[Dataset entries]
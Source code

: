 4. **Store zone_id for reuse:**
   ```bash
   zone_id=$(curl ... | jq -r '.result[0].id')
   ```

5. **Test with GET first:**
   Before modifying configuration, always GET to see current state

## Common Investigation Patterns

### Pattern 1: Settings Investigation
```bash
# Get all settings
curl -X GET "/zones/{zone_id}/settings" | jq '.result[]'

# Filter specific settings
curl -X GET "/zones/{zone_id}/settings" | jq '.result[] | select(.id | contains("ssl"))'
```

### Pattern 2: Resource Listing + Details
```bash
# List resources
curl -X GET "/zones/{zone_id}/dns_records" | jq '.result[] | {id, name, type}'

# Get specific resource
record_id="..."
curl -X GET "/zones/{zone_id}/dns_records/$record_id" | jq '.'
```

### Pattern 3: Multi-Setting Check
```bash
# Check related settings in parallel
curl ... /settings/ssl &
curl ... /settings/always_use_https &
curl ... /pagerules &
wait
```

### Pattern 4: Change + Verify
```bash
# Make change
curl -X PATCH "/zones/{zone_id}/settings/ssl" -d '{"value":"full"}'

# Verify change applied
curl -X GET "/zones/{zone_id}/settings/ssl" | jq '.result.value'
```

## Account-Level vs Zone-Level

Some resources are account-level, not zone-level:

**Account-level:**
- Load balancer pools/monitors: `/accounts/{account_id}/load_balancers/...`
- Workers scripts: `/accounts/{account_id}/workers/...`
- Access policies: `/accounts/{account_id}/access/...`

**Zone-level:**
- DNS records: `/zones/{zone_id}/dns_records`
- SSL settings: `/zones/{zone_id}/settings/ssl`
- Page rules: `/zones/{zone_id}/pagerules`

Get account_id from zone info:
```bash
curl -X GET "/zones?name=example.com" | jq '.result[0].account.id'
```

EXERCISE OBJECTIVE: All lines in the records above that contain "curl" are to be reported.

RESPONSE:
   zone_id=$(curl ... | jq -r '.result[0].id')
curl -X GET "/zones/{zone_id}/settings" | jq '.result[]'
curl -X GET "/zones/{zone_id}/settings" | jq '.result[] | select(.id | contains("ssl"))'
curl -X GET "/zones/{zone_id}/dns_records" | jq '.result[] | {id, name, type}'
curl -X GET "/zones/{zone_id}/dns_records/$record_id" | jq '.'
curl ... /settings/ssl &
curl ... /settings/always_use_https &
curl ... /pagerules &
curl -X PATCH "/zones/{zone_id}/settings/ssl" -d '{"value":"full"}'
curl -X GET "/zones/{zone_id}/settings/ssl" | jq '.result.value'
curl -X GET "/zones?name=example.com" | jq '.result[0].account.id'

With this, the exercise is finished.